REVISTA ELETRÔNICA DE JORNALISMO CIENTÍFICO
Artigo
Neuroimagem dos infartos e hemorragias
Por Augusto Celso S. Amato Filho
10/06/2009

O acidente vascular cerebral (AVC) é um dos mais importantes diagnósticos referidos ao médico radiologista no setor de emergência, devido a sua frequência, sua gravidade e pela necessidade de um diagnóstico preciso no menor tempo possível. Com o advento de terapias para a fase aguda do AVC, os estudos por imagem ganharam um papel ainda mais fundamental. Quando realizados em tempo hábil, além do diagnóstico, fornecem informações críticas sobre a circulação do tecido cerebral, ajudando, inclusive, na escolha terapêutica. Este texto discute, de forma resumida e simplificada, os principais conceitos radiológicos nessa situação.

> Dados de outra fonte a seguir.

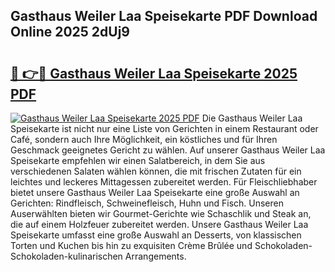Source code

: ## Gasthaus Weiler Laa Speisekarte PDF Download Online 2025 2dUj9

# <h2><a href="http://gcdvqhl.nevu.top/?p=Gasthaus+Weiler+Laa+Speisekarte">🔗 👉🔴 Gasthaus Weiler Laa Speisekarte 2025 PDF</a></h2>

[![Gasthaus Weiler Laa Speisekarte 2025 PDF](https://i.imgur.com/dBaPXMq.png)](http://gcdvqhl.nevu.top/?p=Gasthaus+Weiler+Laa+Speisekarte)
Die Gasthaus Weiler Laa Speisekarte ist nicht nur eine Liste von Gerichten in einem Restaurant oder Café, sondern auch Ihre Möglichkeit, ein köstliches und für Ihren Geschmack geeignetes Gericht zu wählen. Auf unserer Gasthaus Weiler Laa Speisekarte empfehlen wir einen Salatbereich, in dem Sie aus verschiedenen Salaten wählen können, die mit frischen Zutaten für ein leichtes und leckeres Mittagessen zubereitet werden. Für Fleischliebhaber bietet unsere Gasthaus Weiler Laa Speisekarte eine große Auswahl an Gerichten: Rindfleisch, Schweinefleisch, Huhn und Fisch. Unseren Auserwählten bieten wir Gourmet-Gerichte wie Schaschlik und Steak an, die auf einem Holzfeuer zubereitet werden. Unsere Gasthaus Weiler Laa Speisekarte umfasst eine große Auswahl an Desserts, von klassischen Torten und Kuchen bis hin zu exquisiten Crème Brûlée und Schokoladen-Schokoladen-kulinarischen Arrangements.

A tomografia computadorizada (TC) de crânio é o método mais utilizado na avaliação da fase aguda do AVC. Ela foi idealizada no início dos anos 1970 por Sir Godfrey N. Hounsfield e utiliza raios X (radiação ionizante) para a formação da imagem. Diferente da radiografia convencional, ela baseia-se no princípio de que a estrutura interna de um objeto pode ser reconstruída a partir de múltiplas projeções do mesmo. Para que ocorram essas múltiplas projeções, o paciente entra em um “túnel” onde existe um feixe de raios X que gira ao seu redor, obtendo-se, assim, imagens seccionais que podem ser combinadas para produzir reconstruções tridimensionais.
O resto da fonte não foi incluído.